Book Review: Convenience Store Woman

29.10.2020

Book Review | Convenience Store Woman by Sayaka Murata

I do not know how to feel about this book. There I said it. Even while I was reading it I didn’t know how I felt. This week I popped into my local bookshop to talk to my pal Lizzie and she didn’t know how she felt about it. But it seems we’re both a little obsessed with it. Very confusing.

I’ve talked to people who love it and people who hated it and the thing I heard most was that people just felt kind of underwhelmed by the hype surrounding it. I think I felt a little bit like that perhaps. It was EVERYWHERE for such a long time. It, like Queenie, had numerous different coloured cover versions, prominently displayed in bookshops for months on end and was lavished by praise. By the time I got around to reading it I guess I expected to adore it. And I definitely didn’t adore it. But I also did enjoy reading it and sped through it in a couple of days. What a conundrum.

I’ll start with the things that bothered me because I do genuinely want to be able to focus in on what I did like about it! Simply put it’s quite a strange book. The protagonist Keiko is at odds with the rest of Japanese society both in her understanding of the world and her desires. I’ve seen people suggest that she has undiagnosed aspergers and perhaps that’s the case but nothing of this sort is explored in the novel. Keiko is just Keiko, but no-one else understands her. I enjoyed this facet of the novel, simply presenting the world from this character’s point of view. However, while I liked seeing the demands of Japanese society through her eyes and completely empathised with her, there are aspects of her past and her personality that are fairly terrifying. These are brought up and then never really dealt with, affecting my ability to quite get a handle on who Keiko is and how much I should applaud the decisions she ends up making. Perhaps because of this I should be kinder to the other characters but although, as I mentioned before, it’s very interesting to see the expectations her society in Japan place upon her, there were also times when I felt like her friends seemed a little like automatons rather than individuals able and willing to see Keiko for who she is. Finally, and most irritatingly, there’s a huge amount of repetition in the book. Conversations are rehashed with issues and arguments dredged up repeatedly.

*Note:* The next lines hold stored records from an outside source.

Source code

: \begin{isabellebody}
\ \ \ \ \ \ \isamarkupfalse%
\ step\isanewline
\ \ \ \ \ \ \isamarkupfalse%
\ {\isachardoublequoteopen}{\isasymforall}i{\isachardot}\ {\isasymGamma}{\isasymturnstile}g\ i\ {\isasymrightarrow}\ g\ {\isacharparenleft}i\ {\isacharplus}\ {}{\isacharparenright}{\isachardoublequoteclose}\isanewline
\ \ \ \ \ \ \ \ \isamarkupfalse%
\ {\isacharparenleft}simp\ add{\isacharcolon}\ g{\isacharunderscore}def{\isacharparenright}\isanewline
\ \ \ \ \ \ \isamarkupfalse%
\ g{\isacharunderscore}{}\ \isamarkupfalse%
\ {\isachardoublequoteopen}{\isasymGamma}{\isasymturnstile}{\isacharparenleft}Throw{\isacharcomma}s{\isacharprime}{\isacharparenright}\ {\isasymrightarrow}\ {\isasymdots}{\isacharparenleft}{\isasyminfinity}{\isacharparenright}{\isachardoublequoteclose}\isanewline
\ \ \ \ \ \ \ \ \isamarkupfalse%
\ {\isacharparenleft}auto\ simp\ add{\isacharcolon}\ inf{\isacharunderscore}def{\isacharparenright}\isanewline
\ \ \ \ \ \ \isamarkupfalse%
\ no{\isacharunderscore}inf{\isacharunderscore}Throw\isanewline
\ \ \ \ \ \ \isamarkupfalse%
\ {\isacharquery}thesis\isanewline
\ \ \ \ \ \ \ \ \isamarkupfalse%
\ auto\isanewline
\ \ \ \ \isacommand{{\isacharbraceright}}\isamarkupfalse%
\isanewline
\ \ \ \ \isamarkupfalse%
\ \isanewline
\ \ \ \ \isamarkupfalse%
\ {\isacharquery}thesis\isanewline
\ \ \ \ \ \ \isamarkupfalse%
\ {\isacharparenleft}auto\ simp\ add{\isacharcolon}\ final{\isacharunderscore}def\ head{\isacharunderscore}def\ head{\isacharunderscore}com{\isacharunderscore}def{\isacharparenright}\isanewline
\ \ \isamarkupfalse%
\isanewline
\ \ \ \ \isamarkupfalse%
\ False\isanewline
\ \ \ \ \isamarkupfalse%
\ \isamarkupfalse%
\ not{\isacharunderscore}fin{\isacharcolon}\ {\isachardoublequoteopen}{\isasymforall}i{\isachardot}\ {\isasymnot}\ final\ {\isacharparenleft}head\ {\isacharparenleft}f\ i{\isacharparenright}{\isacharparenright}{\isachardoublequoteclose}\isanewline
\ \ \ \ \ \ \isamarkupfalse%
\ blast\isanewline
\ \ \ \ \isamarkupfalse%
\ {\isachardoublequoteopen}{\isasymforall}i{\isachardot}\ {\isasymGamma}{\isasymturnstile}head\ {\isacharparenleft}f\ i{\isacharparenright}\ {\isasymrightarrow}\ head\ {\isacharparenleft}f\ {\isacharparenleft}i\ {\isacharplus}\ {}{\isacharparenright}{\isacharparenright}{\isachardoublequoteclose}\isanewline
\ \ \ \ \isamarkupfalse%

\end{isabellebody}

Again, much of this has a purpose in understanding Keiko and her viewpoint, but as a reader it sometimes felt like simply re-reading big chunks you’d already tackled.

Despite the above, and though it may seem otherwise, I mostly enjoyed Convenience Store Woman. I’ve passed my copy onto my Dad for a read (so far his feedback is: ‘quite bizarre’). I thought Keiko was a strange, unique character. I loved the clarity in her thinking in regards to how to create a life that balances society’s expectations of her with personal happiness. I loved the way in which her daily needs and desires were so so unusual and yet so clear. The more I learn about the author Sayaka Murata of course the more I wonder how much of herself is in Keiko and I think that’s what really elevated the book for me. This quiet understanding of the character. The insight into how Keiko thinks and feels is so articulate and I found myself both intrigued by her and also invested in her decision making process. So often I felt a sense of empathy when no-one else around her seemed to want to look past her surface and also pride at how she was forging her own path. It’s this rendering of Keiko that lead to what were, for me, moments of brilliance in the novel. In amongst all the other characters, the somewhat circular discussions and even the worrying aspects of Keiko herself, I felt myself consistently engaged by the insight I was offered into our protagonist’s mind.

So yeah, I have mixed feelings about Convenience Store Woman but you can be sure I’m going to read Murata’s newest novel Earthlings.